After struggling through the first quarter and lagging a rebound in emerging markets exchange traded funds that started in February, ETFs holding Chinese stocks are rewarding investors.

Investors are saying thank you by allocating fresh capital to China funds, such as the iShares China Large-Cap ETF (NYSEArca: FXI).

FXI, the largest and most heavily traded China ETF, “has attracted a net $518 million in August, putting it on track for the biggest monthly inflow since $1.34 billion was added in December 2012,” reports Belinda Cao for Bloomberg.

After the aforementioned first-quarter struggles, FXI is up 10.7% in the past 90 days, but year-to-date, the ETF is just the third-best of the four major single-country BRIC ETFs. Only the Market Vectors Russia ETF (NYSEArca: RSX) has been worse.

FXI, which had $5.8 billion in assets under management as of Aug. 28, has been sparked by Tencent Holdings (OTCBB: TCEHY), which is up nearly 12% over the past three months, and China Mobile (NYSE: CHL). Shares of the telecom giant have surged 26.8% in the past 90 days. Those stocks combine for 19.6% of FXI’s weight. [China ETFs Continue to Impress]
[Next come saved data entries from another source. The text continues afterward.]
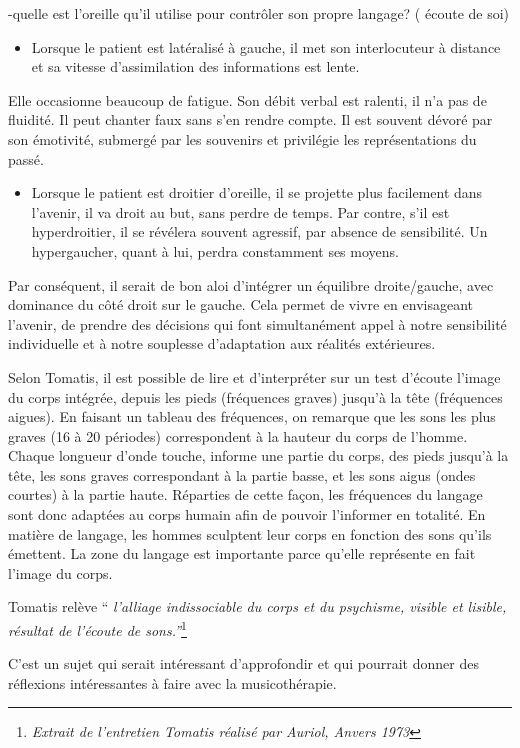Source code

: -quelle est l'oreille qu'il utilise pour contrôler son propre langage?
( écoute de soi)
\begin{itemize}
\item Lorsque le patient est latéralisé à gauche, il met son interlocuteur
à distance et sa vitesse d'assimilation des informations est lente.
\end{itemize}
Elle occasionne beaucoup de fatigue. Son débit verbal est ralenti,
il n'a pas de fluidité. Il peut chanter faux sans s'en rendre compte.
Il est souvent dévoré par son émotivité, submergé par les souvenirs
et privilégie les représentations du passé.
\begin{itemize}
\item Lorsque le patient est droitier d'oreille, il se projette plus facilement
dans l'avenir, il va droit au but, sans perdre de temps. Par contre,
s'il est hyperdroitier, il se révélera souvent agressif, par absence
de sensibilité. Un hypergaucher, quant à lui, perdra constamment ses
moyens.
\end{itemize}
Par conséquent, il serait de bon aloi d'intégrer un équilibre droite/gauche,
avec dominance du côté droit sur le gauche. Cela permet de vivre en
envisageant l'avenir, de prendre des décisions qui font simultanément
appel à notre sensibilité individuelle et à notre souplesse d'adaptation
aux réalités extérieures.

Selon Tomatis, il est possible de lire et d'interpréter sur un test
d'écoute l'image du corps intégrée, depuis les pieds (fréquences graves)
jusqu'à la tête (fréquences aigues). En faisant un tableau des fréquences,
on remarque que les sons les plus graves (16 à 20 périodes) correspondent
à la hauteur du corps de l'homme. Chaque longueur d'onde touche, informe
une partie du corps, des pieds jusqu'à la tête, les sons graves correspondant
à la partie basse, et les sons aigus (ondes courtes) à la partie haute.
Réparties de cette façon, les fréquences du langage sont donc adaptées
au corps humain afin de pouvoir l'informer en totalité. En matière
de langage, les hommes sculptent leur corps en fonction des sons qu'ils
émettent. La zone du langage est importante parce qu'elle représente
en fait l'image du corps.

Tomatis relève ``\emph{ l'alliage indissociable du corps et du psychisme,
visible et lisible, résultat de l'écoute de sons.''}\footnote{\emph{Extrait de l'entretien Tomatis réalisé par Auriol, Anvers 1973}}

C'est un sujet qui serait intéressant d'approfondir et qui pourrait
donner des réflexions intéressantes à faire avec la musicothérapie.
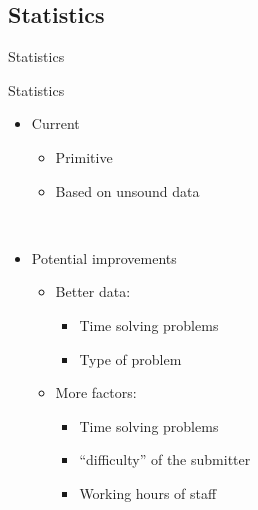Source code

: \subsection{Statistics}
\begin{frame}{Statistics}

\end{frame}

\begin{frame}{Statistics}

\begin{itemize}
\item Current
	\begin{itemize}
	\item Primitive
	\item Based on unsound data
	\end{itemize}
\end{itemize}
\\
\begin{itemize}
\item Potential improvements
	\begin{itemize}
	\item Better data:
		\begin{itemize}
		\item Time solving problems
		\item Type of problem
		\end{itemize}
	\item More factors:
		\begin{itemize}
		\item Time solving problems
		\item ``difficulty'' of the submitter
		\item Working hours of staff
		\end{itemize}
	\end{itemize}
\end{itemize}

\end{frame}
Often criticized for its large weight to the financial services sector, which currently rests at 53.6%, that hefty exposure has worked in FXI’s favor this year as Chinese banks have rallied. Dividend growth by banks there has made China the largest dividend payer in the developing world. [China’s Dividend Growth Story]

FXI’s roster of 26 stocks will grow to 50 next month when the ETF transition to the FTSE China 50 Index at the close of U.S. markets on Sept. 19.

FXI is not the only China ETF that has added assets this month. The iShares MSCI China ETF (NYSEArca: MCHI) and the SPDR S&P China ETF (NYSEArca: GXC), two ETFs with reputations for outperforming FXI over long-term time frames, have gained $141.6 million and $65.3 million, respectively, this month. Over the past three years, GXC is up 30.4% compared to 19.2% for FXI. [Bigger Not Better for This China ETF]

Part of the reason investors are returning to China ETFs is compelling valuations. Those compelling valuations are also luring investors to A-shares ETFs. The CSI 300 Index, which tracks stocks listed on the Shanghai and Shenzhen exchanges, trades at a price-to-earnings ratio of less than 10, the lowest in over a decade, while Chinese shares listed on the Hong Kong exchanges trade at over 12 times earnings. A-shares are trading at their largest discount to H-shares in five-years. [An A for A-Shares ETFs]

The Deutsche X-trackers Harvest CSI 300 China A-Shares Fund (NYSEArca: ASHR), the largest U.S.-listed China A-shares ETF, has gained 8.2% this quarter while adding almost $56 million of its $340.7 million in assets under management this month.